Saved entries:
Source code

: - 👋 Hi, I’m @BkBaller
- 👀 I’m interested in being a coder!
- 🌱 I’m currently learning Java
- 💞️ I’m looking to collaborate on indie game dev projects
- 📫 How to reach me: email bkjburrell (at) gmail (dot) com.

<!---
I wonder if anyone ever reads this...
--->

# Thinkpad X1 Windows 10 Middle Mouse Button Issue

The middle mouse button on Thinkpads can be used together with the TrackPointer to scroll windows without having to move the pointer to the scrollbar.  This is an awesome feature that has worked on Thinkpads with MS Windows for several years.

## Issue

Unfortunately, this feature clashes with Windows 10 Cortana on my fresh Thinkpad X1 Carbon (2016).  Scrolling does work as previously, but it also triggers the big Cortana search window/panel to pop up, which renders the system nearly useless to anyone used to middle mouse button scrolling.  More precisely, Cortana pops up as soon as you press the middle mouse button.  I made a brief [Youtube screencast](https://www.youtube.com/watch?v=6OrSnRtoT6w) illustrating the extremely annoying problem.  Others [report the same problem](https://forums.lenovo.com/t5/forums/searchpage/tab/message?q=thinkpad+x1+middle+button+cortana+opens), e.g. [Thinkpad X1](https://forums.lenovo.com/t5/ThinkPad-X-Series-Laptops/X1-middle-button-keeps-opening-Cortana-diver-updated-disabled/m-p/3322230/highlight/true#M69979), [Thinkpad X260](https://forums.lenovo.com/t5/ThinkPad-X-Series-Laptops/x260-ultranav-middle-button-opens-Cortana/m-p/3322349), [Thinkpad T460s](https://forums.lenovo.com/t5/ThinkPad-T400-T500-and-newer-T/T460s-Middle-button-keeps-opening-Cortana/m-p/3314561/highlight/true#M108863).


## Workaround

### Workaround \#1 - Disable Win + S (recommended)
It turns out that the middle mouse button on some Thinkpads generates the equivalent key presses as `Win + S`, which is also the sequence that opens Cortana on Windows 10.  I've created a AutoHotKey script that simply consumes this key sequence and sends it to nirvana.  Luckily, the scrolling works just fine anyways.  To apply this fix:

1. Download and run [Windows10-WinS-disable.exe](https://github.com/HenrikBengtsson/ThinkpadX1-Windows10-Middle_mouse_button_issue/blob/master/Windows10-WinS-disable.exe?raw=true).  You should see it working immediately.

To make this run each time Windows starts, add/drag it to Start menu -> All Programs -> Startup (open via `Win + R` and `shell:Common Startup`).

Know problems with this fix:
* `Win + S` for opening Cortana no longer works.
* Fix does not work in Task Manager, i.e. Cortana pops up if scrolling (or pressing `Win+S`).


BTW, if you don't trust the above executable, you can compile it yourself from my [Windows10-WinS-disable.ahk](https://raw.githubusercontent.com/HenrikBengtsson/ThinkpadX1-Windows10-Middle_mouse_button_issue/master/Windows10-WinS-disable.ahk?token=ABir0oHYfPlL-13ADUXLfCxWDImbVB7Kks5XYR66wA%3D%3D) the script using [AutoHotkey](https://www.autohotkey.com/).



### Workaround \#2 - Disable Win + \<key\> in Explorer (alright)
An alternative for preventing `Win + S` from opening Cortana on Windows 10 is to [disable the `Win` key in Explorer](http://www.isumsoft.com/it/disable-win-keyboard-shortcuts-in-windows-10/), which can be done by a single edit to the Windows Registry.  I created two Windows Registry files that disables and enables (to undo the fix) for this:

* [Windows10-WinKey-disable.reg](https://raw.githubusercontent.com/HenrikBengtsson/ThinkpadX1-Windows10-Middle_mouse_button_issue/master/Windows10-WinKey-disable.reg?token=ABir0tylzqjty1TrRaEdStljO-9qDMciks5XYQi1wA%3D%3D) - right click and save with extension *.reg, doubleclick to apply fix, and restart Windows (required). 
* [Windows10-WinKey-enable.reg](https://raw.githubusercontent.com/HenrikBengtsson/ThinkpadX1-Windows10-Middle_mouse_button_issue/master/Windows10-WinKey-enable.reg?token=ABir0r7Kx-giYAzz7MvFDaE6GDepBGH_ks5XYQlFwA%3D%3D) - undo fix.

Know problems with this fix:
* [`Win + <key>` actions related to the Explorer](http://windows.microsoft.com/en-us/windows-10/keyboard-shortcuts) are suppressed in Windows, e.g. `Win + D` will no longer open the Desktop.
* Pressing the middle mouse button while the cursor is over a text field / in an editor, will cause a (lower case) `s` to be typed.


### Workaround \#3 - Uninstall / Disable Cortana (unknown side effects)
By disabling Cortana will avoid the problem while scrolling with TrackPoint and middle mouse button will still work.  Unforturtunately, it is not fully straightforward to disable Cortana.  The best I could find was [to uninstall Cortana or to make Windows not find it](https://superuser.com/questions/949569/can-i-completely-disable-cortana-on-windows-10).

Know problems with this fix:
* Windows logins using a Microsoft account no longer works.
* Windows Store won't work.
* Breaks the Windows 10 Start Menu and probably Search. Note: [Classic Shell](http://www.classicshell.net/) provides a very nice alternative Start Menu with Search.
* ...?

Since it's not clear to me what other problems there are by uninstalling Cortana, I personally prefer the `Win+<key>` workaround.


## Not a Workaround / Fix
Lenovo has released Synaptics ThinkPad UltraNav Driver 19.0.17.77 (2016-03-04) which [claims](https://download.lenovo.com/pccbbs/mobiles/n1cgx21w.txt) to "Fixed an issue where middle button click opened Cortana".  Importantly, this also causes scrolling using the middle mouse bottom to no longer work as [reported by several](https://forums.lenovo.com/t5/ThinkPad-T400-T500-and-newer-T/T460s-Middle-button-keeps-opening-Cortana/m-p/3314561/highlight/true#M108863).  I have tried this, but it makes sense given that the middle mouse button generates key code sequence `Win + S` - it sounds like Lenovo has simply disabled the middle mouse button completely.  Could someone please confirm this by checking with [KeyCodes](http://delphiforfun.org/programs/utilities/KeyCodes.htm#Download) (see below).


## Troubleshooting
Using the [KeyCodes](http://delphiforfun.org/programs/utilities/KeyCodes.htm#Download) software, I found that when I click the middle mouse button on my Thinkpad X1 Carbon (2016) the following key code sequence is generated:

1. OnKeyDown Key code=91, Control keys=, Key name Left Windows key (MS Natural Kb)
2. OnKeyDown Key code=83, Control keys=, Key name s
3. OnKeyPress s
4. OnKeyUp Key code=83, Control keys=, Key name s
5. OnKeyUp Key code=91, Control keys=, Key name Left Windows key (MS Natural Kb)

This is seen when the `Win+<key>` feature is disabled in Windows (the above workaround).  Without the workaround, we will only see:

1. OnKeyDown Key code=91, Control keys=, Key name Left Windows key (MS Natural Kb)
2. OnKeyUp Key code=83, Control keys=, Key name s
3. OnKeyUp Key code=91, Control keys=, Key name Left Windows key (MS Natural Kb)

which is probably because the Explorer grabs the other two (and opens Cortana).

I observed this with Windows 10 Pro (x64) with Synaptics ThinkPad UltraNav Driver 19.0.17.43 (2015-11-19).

Task brief: The data above should be returned exactly as written.

Solved exercise:
Source code

: - 👋 Hi, I’m @BkBaller
- 👀 I’m interested in being a coder!
- 🌱 I’m currently learning Java
- 💞️ I’m looking to collaborate on indie game dev projects
- 📫 How to reach me: email bkjburrell (at) gmail (dot) com.

<!---
I wonder if anyone ever reads this...
--->

# Thinkpad X1 Windows 10 Middle Mouse Button Issue

The middle mouse button on Thinkpads can be used together with the TrackPointer to scroll windows without having to move the pointer to the scrollbar.  This is an awesome feature that has worked on Thinkpads with MS Windows for several years.

## Issue

Unfortunately, this feature clashes with Windows 10 Cortana on my fresh Thinkpad X1 Carbon (2016).  Scrolling does work as previously, but it also triggers the big Cortana search window/panel to pop up, which renders the system nearly useless to anyone used to middle mouse button scrolling.  More precisely, Cortana pops up as soon as you press the middle mouse button.  I made a brief [Youtube screencast](https://www.youtube.com/watch?v=6OrSnRtoT6w) illustrating the extremely annoying problem.  Others [report the same problem](https://forums.lenovo.com/t5/forums/searchpage/tab/message?q=thinkpad+x1+middle+button+cortana+opens), e.g. [Thinkpad X1](https://forums.lenovo.com/t5/ThinkPad-X-Series-Laptops/X1-middle-button-keeps-opening-Cortana-diver-updated-disabled/m-p/3322230/highlight/true#M69979), [Thinkpad X260](https://forums.lenovo.com/t5/ThinkPad-X-Series-Laptops/x260-ultranav-middle-button-opens-Cortana/m-p/3322349), [Thinkpad T460s](https://forums.lenovo.com/t5/ThinkPad-T400-T500-and-newer-T/T460s-Middle-button-keeps-opening-Cortana/m-p/3314561/highlight/true#M108863).


## Workaround

### Workaround \#1 - Disable Win + S (recommended)
It turns out that the middle mouse button on some Thinkpads generates the equivalent key presses as `Win + S`, which is also the sequence that opens Cortana on Windows 10.  I've created a AutoHotKey script that simply consumes this key sequence and sends it to nirvana.  Luckily, the scrolling works just fine anyways.  To apply this fix:

1. Download and run [Windows10-WinS-disable.exe](https://github.com/HenrikBengtsson/ThinkpadX1-Windows10-Middle_mouse_button_issue/blob/master/Windows10-WinS-disable.exe?raw=true).  You should see it working immediately.

To make this run each time Windows starts, add/drag it to Start menu -> All Programs -> Startup (open via `Win + R` and `shell:Common Startup`).

Know problems with this fix:
* `Win + S` for opening Cortana no longer works.
* Fix does not work in Task Manager, i.e. Cortana pops up if scrolling (or pressing `Win+S`).


BTW, if you don't trust the above executable, you can compile it yourself from my [Windows10-WinS-disable.ahk](https://raw.githubusercontent.com/HenrikBengtsson/ThinkpadX1-Windows10-Middle_mouse_button_issue/master/Windows10-WinS-disable.ahk?token=ABir0oHYfPlL-13ADUXLfCxWDImbVB7Kks5XYR66wA%3D%3D) the script using [AutoHotkey](https://www.autohotkey.com/).



### Workaround \#2 - Disable Win + \<key\> in Explorer (alright)
An alternative for preventing `Win + S` from opening Cortana on Windows 10 is to [disable the `Win` key in Explorer](http://www.isumsoft.com/it/disable-win-keyboard-shortcuts-in-windows-10/), which can be done by a single edit to the Windows Registry.  I created two Windows Registry files that disables and enables (to undo the fix) for this:

* [Windows10-WinKey-disable.reg](https://raw.githubusercontent.com/HenrikBengtsson/ThinkpadX1-Windows10-Middle_mouse_button_issue/master/Windows10-WinKey-disable.reg?token=ABir0tylzqjty1TrRaEdStljO-9qDMciks5XYQi1wA%3D%3D) - right click and save with extension *.reg, doubleclick to apply fix, and restart Windows (required). 
* [Windows10-WinKey-enable.reg](https://raw.githubusercontent.com/HenrikBengtsson/ThinkpadX1-Windows10-Middle_mouse_button_issue/master/Windows10-WinKey-enable.reg?token=ABir0r7Kx-giYAzz7MvFDaE6GDepBGH_ks5XYQlFwA%3D%3D) - undo fix.

Know problems with this fix:
* [`Win + <key>` actions related to the Explorer](http://windows.microsoft.com/en-us/windows-10/keyboard-shortcuts) are suppressed in Windows, e.g. `Win + D` will no longer open the Desktop.
* Pressing the middle mouse button while the cursor is over a text field / in an editor, will cause a (lower case) `s` to be typed.


### Workaround \#3 - Uninstall / Disable Cortana (unknown side effects)
By disabling Cortana will avoid the problem while scrolling with TrackPoint and middle mouse button will still work.  Unforturtunately, it is not fully straightforward to disable Cortana.  The best I could find was [to uninstall Cortana or to make Windows not find it](https://superuser.com/questions/949569/can-i-completely-disable-cortana-on-windows-10).

Know problems with this fix:
* Windows logins using a Microsoft account no longer works.
* Windows Store won't work.
* Breaks the Windows 10 Start Menu and probably Search. Note: [Classic Shell](http://www.classicshell.net/) provides a very nice alternative Start Menu with Search.
* ...?

Since it's not clear to me what other problems there are by uninstalling Cortana, I personally prefer the `Win+<key>` workaround.


## Not a Workaround / Fix
Lenovo has released Synaptics ThinkPad UltraNav Driver 19.0.17.77 (2016-03-04) which [claims](https://download.lenovo.com/pccbbs/mobiles/n1cgx21w.txt) to "Fixed an issue where middle button click opened Cortana".  Importantly, this also causes scrolling using the middle mouse bottom to no longer work as [reported by several](https://forums.lenovo.com/t5/ThinkPad-T400-T500-and-newer-T/T460s-Middle-button-keeps-opening-Cortana/m-p/3314561/highlight/true#M108863).  I have tried this, but it makes sense given that the middle mouse button generates key code sequence `Win + S` - it sounds like Lenovo has simply disabled the middle mouse button completely.  Could someone please confirm this by checking with [KeyCodes](http://delphiforfun.org/programs/utilities/KeyCodes.htm#Download) (see below).


## Troubleshooting
Using the [KeyCodes](http://delphiforfun.org/programs/utilities/KeyCodes.htm#Download) software, I found that when I click the middle mouse button on my Thinkpad X1 Carbon (2016) the following key code sequence is generated:

1. OnKeyDown Key code=91, Control keys=, Key name Left Windows key (MS Natural Kb)
2. OnKeyDown Key code=83, Control keys=, Key name s
3. OnKeyPress s
4. OnKeyUp Key code=83, Control keys=, Key name s
5. OnKeyUp Key code=91, Control keys=, Key name Left Windows key (MS Natural Kb)

This is seen when the `Win+<key>` feature is disabled in Windows (the above workaround).  Without the workaround, we will only see:

1. OnKeyDown Key code=91, Control keys=, Key name Left Windows key (MS Natural Kb)
2. OnKeyUp Key code=83, Control keys=, Key name s
3. OnKeyUp Key code=91, Control keys=, Key name Left Windows key (MS Natural Kb)

which is probably because the Explorer grabs the other two (and opens Cortana).

I observed this with Windows 10 Pro (x64) with Synaptics ThinkPad UltraNav Driver 19.0.17.43 (2015-11-19).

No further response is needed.